A couple papers on RKBExplorer:
- RKBExplorer- Application and Infrastructure.pdf
- RKBExplorer- Repositories, Linked Data and Research Support.pptx
- Vlado asked what repository was used for test loading of BM museum data and performance testing; whether they have evaluated various triple-stores (the report only had a title page)
- Dominic replied: test load is in 3Store (using RKBexplorer); uploaded the full eval report
- reviews available RDF stores and their applicability to ResearchSpace.
- by Manuel Salvadores (and/or Hugh Glaser?) of University of Southampton, for Seme4, for British Museum
- Dated 26.1.2011
- Long list: 4store, BigData, BigOWLIM, Talis platform (hosted repository), Oracle, Allegro Graph, Jena TDB, Mulgara
- Short list: determined on p.10 based on "priorities: (1) standards (2) supported architectures (3) Projects and (4) performance. Supporting SPARQL 1.0 and part of SPARQL 1.1 is the highest priority. After this, we consider supported architectures. The other two aspects most valued in this ranking are the numbers of Semantic Projects where it has been used, and performance.
- "According to this Virtuoso and 4store are considered the main candidates that are going to be evaluated in Section 5."

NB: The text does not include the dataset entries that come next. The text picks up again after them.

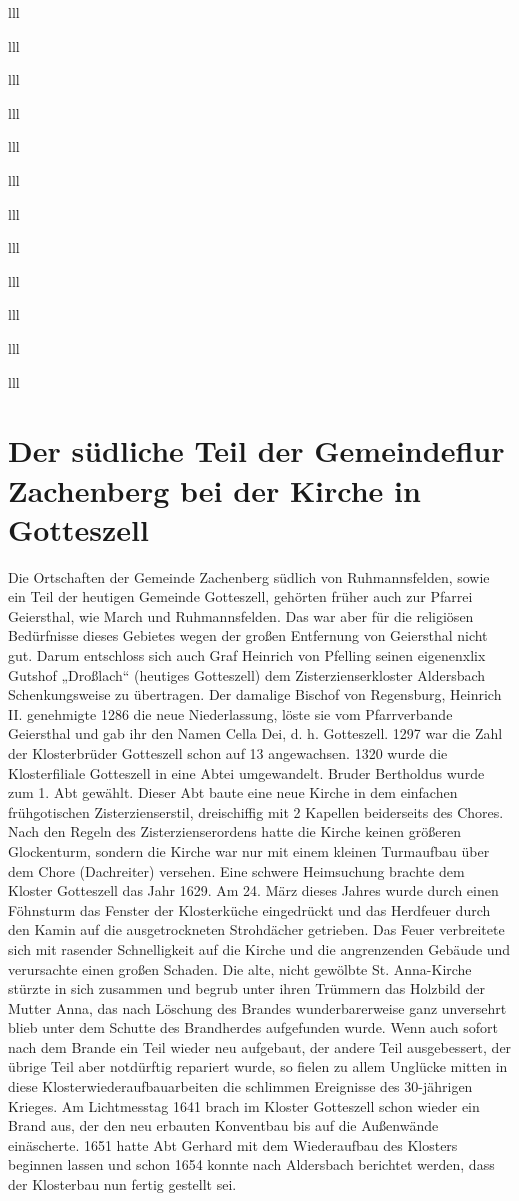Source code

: \documentclass[12pt,a4pager]{book}
\begin{document}
\begin{tabuluar}{lll}
\begin{tabuluar}{lll}
\begin{tabuluar}{lll}
\begin{tabuluar}{lll}
\begin{tabuluar}{lll}
\begin{tabuluar}{lll}
\begin{tabuluar}{lll}
\begin{tabuluar}{lll}
\begin{tabuluar}{lll}
\begin{tabuluar}{lll}
\begin{tabuluar}{lll}
\begin{tabuluar}{lll}
\section{Der südliche Teil der Gemeindeflur Zachenberg bei der Kirche in
Gotteszell}

Die Ortschaften der Gemeinde Zachenberg südlich von Ruhmannsfelden, sowie ein
Teil der heutigen Gemeinde Gotteszell, gehörten früher auch zur Pfarrei
Geiersthal, wie March und Ruhmannsfelden. Das war aber für die religiösen
Bedürfnisse dieses Gebietes wegen der großen Entfernung von Geiersthal nicht
gut. Darum entschloss sich auch Graf Heinrich von Pfelling seinen eigenenxlix
Gutshof „Droßlach“ (heutiges Gotteszell) dem Zisterzienserkloster Aldersbach
Schenkungsweise zu übertragen. Der damalige Bischof von Regensburg, Heinrich II.
genehmigte 1286 die neue Niederlassung, löste sie vom Pfarrverbande Geiersthal
und gab ihr den Namen Cella Dei, d. h. Gotteszell. 1297 war die Zahl der
Klosterbrüder Gotteszell schon auf 13 angewachsen. 1320 wurde die Klosterfiliale
Gotteszell in eine Abtei umgewandelt. Bruder Bertholdus wurde zum 1. Abt
gewählt. Dieser Abt baute eine neue Kirche in dem einfachen frühgotischen
Zisterzienserstil, dreischiffig mit 2 Kapellen beiderseits des Chores. Nach den
Regeln des Zisterzienserordens hatte die Kirche keinen größeren Glockenturm,
sondern die Kirche war nur mit einem kleinen Turmaufbau über dem Chore
(Dachreiter) versehen. Eine schwere Heimsuchung brachte dem Kloster Gotteszell
das Jahr 1629. Am 24. März dieses Jahres wurde durch einen Föhnsturm das Fenster
der Klosterküche eingedrückt und das Herdfeuer durch den Kamin auf die
ausgetrockneten Strohdächer getrieben. Das Feuer verbreitete sich mit rasender
Schnelligkeit auf die Kirche und die angrenzenden Gebäude und verursachte einen
großen Schaden. Die alte, nicht gewölbte St. Anna-Kirche stürzte in sich
zusammen und begrub unter ihren Trümmern das Holzbild der Mutter Anna, das nach
Löschung des Brandes wunderbarerweise ganz unversehrt blieb unter dem Schutte
des Brandherdes aufgefunden wurde. Wenn auch sofort nach dem Brande ein Teil
wieder neu aufgebaut, der andere Teil ausgebessert, der übrige Teil aber
notdürftig repariert wurde, so fielen zu allem Unglücke mitten in diese
Klosterwiederaufbauarbeiten die schlimmen Ereignisse des 30-jährigen Krieges. Am
Lichtmesstag 1641 brach im Kloster Gotteszell schon wieder ein Brand aus, der
den neu erbauten Konventbau bis auf die Außenwände einäscherte. 1651 hatte Abt
Gerhard mit dem Wiederaufbau des Klosters beginnen lassen und schon 1654 konnte
nach Aldersbach berichtet werden, dass der Klosterbau nun fertig gestellt sei.

\end{tabuluar}
\end{tabuluar}
\end{tabuluar}
\end{tabuluar}
\end{tabuluar}
\end{tabuluar}
\end{tabuluar}
\end{tabuluar}
\end{tabuluar}
\end{tabuluar}
\end{tabuluar}
\end{tabuluar}
\end{document}
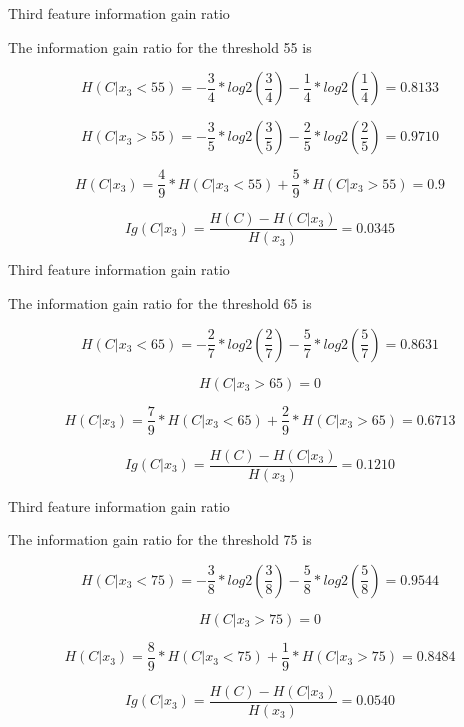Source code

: \begin{frame}{Third feature information gain ratio}
	
	The information gain ratio for the threshold 55 is
	
	\[ 
		H(C|x_3 < 55)  = - \frac{3}{4} * log2\left(\frac{3}{4}\right) 
		- \frac{1}{4} * log2\left(\frac{1}{4}\right) = 0.8133
	\]
	
	\[ 
		H(C|x_3 > 55) = - \frac{3}{5} * log2\left(\frac{3}{5}\right) 
		- \frac{2}{5} * log2\left(\frac{2}{5}\right) = 0.9710
	\]
	
	\[ 
		H(C|x_3) = \frac{4}{9} * H(C|x_3 < 55) + \frac{5}{9} * H(C|x_3 > 55) 
		= 0.9
	\]
	
	\[ 
		Ig(C|x_3) = \frac{H(C) - H(C|x_3)}{H(x_3)} = 0.0345
	\]
\end{frame}

\begin{frame}{Third feature information gain ratio}
	
	The information gain ratio for the threshold 65 is
	
	\[ 
		H(C|x_3 < 65)  = - \frac{2}{7} * log2\left(\frac{2}{7}\right) 
		- \frac{5}{7} * log2\left(\frac{5}{7}\right) = 0.8631
	\]
	
	\[ 
		H(C|x_3 > 65) = 0
	\]
	
	\[ 
		H(C|x_3) = \frac{7}{9} * H(C|x_3 < 65) + \frac{2}{9} * H(C|x_3 > 65) 
		= 0.6713
	\]
	
	\[ 
		Ig(C|x_3) = \frac{H(C) - H(C|x_3)}{H(x_3)} = 0.1210
	\]
\end{frame}

\begin{frame}{Third feature information gain ratio}
	
	The information gain ratio for the threshold 75 is
	
	\[ 
		H(C|x_3 < 75)  = - \frac{3}{8} * log2\left(\frac{3}{8}\right) 
		- \frac{5}{8} * log2\left(\frac{5}{8}\right) = 0.9544
	\]
	
	\[ 
		H(C|x_3 > 75) = 0
	\]
	
	\[ 
		H(C|x_3) = \frac{8}{9} * H(C|x_3 < 75) + \frac{1}{9} * H(C|x_3 > 75) 
		= 0.8484
	\]
	
	\[ 
		Ig(C|x_3) = \frac{H(C) - H(C|x_3)}{H(x_3)} = 0.0540
	\]
\end{frame}

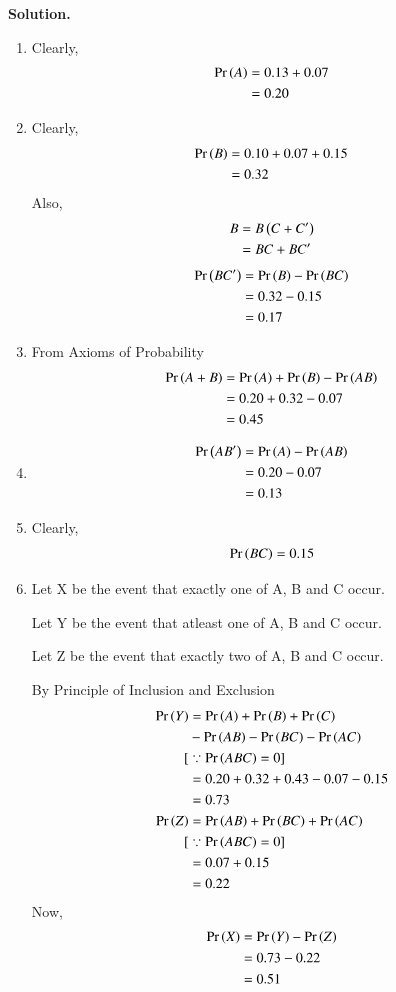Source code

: \documentclass[journal,12pt,twocolumn]{IEEEtran}
\begin{document}
\textbf{Solution.}
\begin{enumerate}[label=(\alph*)]
\item 
Clearly,
\begin{align}
\Pr\left(A\right) &= 0.13 + 0.07\\
       &= 0.20
\end{align}
\item 
Clearly,
\begin{align}
\label{eq:1}
    \Pr\left(B\right) &= 0.10 + 0.07 + 0.15\\
       &= 0.32
\end{align}
Also,
\begin{align}
B &= B \left(C+C^{\prime}\right)\\
  &=  BC + BC^{\prime}
\end{align}
\begin{align}
    \Pr\left(BC^\prime\right) &= \Pr\left(B\right) - \Pr\left(BC\right) \\
    &= 0.32 - 0.15\\
    &= 0.17
\end{align}
\item 
From Axioms of Probability
\begin{align}
    \Pr\left(A + B\right) &= \Pr\left(A\right) + \Pr\left(B\right) - \Pr\left(AB\right)\\
    &= 0.20 + 0.32 - 0.07\\
    &= 0.45
\end{align}
\item 
\begin{align}
    \Pr\left(AB^\prime\right) &= \Pr\left(A\right) - \Pr\left(AB\right) \\
    &= 0.20 - 0.07\\
    &= 0.13
\end{align}
\item 
Clearly,
\begin{align}
    \Pr\left(BC\right) = 0.15
\end{align}
\item 
Let X be the event that exactly one of A, B and C occur.

Let Y be the event that atleast one of A, B and C occur.

Let Z be the event that exactly two of A, B and C occur.

By Principle of Inclusion and Exclusion
\begin{align}   
    \pr{Y} &= \pr{A} + \pr{B} + \pr{C}\\ &- \pr{AB} - \pr{BC} - \pr{AC}\nonumber\\
    [&\because \pr{ABC} =0]\\
    &= 0.20+0.32+0.43-0.07-0.15\\
    &= 0.73\\
    \pr{Z} &= \pr{AB} + \pr{BC} + \pr{AC}\\
    [&\because \pr{ABC} =0]\\
    &= 0.07+0.15\\
    &= 0.22
\end{align}
Now,
\begin{align}
    \Pr\left(X\right) &= \Pr\left(Y\right)-\Pr\left(Z\right)\\
    &= 0.73-0.22\\
    &=0.51
\end{align}
\end{enumerate}
\end{document}
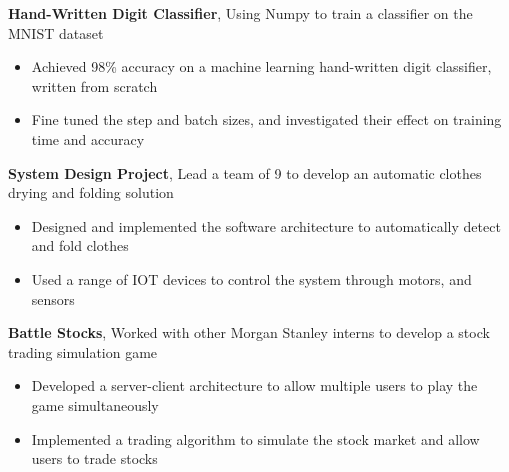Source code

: \documentclass[]{article}
\begin{document}
\textbf{Hand-Written Digit Classifier}, Using Numpy to train a classifier on the MNIST dataset
\begin{itemize}
	\item Achieved 98\% accuracy on a machine learning hand-written digit classifier, written from scratch
	\item Fine tuned the step and batch sizes, and investigated their effect on training time and accuracy
\end{itemize}


\textbf{System Design Project}, Lead a team of 9 to develop an automatic clothes drying and folding solution
\begin{itemize}
	\item Designed and implemented the software architecture to automatically detect and fold clothes
	\item Used a range of IOT devices to control the system through motors, and sensors
\end{itemize}

\textbf{Battle Stocks}, Worked with other Morgan Stanley interns to develop a stock trading simulation game
\begin{itemize}
	\item Developed a server-client architecture to allow multiple users to play the game simultaneously
	\item Implemented a trading algorithm to simulate the stock market and allow users to trade stocks
\end{itemize}

\end{document}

- "two other solutions are also potential candidates that could be taken into account in a more exhaustive evaluation, these are: Jena/TDB and BigData"
"I don't think it is necessary that the RDF database system has to be open source. As you say, there should be flexibility built-in to accommodate multiple systems. But such flexibility would require a clean and standard interface. Are RDF systems mature enough to define in your requirements what such an interface should look like? What we want to avoid of course is lock in to some kind of proprietary and expensive backend." – Project Officer, Don Waters, at the Mellon Foundation
– So open source is not critical, but portability is.

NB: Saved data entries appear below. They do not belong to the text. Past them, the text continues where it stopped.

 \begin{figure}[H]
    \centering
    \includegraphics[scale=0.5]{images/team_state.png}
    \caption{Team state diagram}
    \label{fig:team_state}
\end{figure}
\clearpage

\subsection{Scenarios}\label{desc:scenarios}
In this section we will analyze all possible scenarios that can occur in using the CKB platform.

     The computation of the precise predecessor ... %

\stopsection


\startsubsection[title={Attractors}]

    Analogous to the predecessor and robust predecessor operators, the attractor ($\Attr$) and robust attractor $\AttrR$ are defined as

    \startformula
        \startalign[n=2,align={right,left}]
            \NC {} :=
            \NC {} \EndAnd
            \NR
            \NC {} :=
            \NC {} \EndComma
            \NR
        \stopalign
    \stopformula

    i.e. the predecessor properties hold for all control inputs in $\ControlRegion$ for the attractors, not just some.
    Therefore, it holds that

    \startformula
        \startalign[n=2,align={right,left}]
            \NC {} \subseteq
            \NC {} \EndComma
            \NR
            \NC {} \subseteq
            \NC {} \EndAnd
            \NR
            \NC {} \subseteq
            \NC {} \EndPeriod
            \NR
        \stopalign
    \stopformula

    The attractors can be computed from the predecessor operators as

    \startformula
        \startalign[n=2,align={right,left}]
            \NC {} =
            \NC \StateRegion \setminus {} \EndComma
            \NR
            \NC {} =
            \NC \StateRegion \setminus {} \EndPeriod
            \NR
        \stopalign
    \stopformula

- Since all stores use a standard data representation (RDF), two other things should be considered:
- Query language: considered stores should support SPARQL 1.1 because of named graph and update requirements
- Reasoning: first the reasoning features required by ResearchSpace should be analyzed, then stores that support these features in a complete way
- "the way the application is designed and how it interacts with the backend will be affected depending on the type of inference engine selected. When reasoning becomes an important requirement in RS then one should assume that portability between stores will not be as easy. Commercial tools tend to provide more complex and the fastest reasoning, i.e.: BigOWLIM and AllegroGraph. As soon an application is built with one of these then it will be hard to move to another that offers the same spectrum of features"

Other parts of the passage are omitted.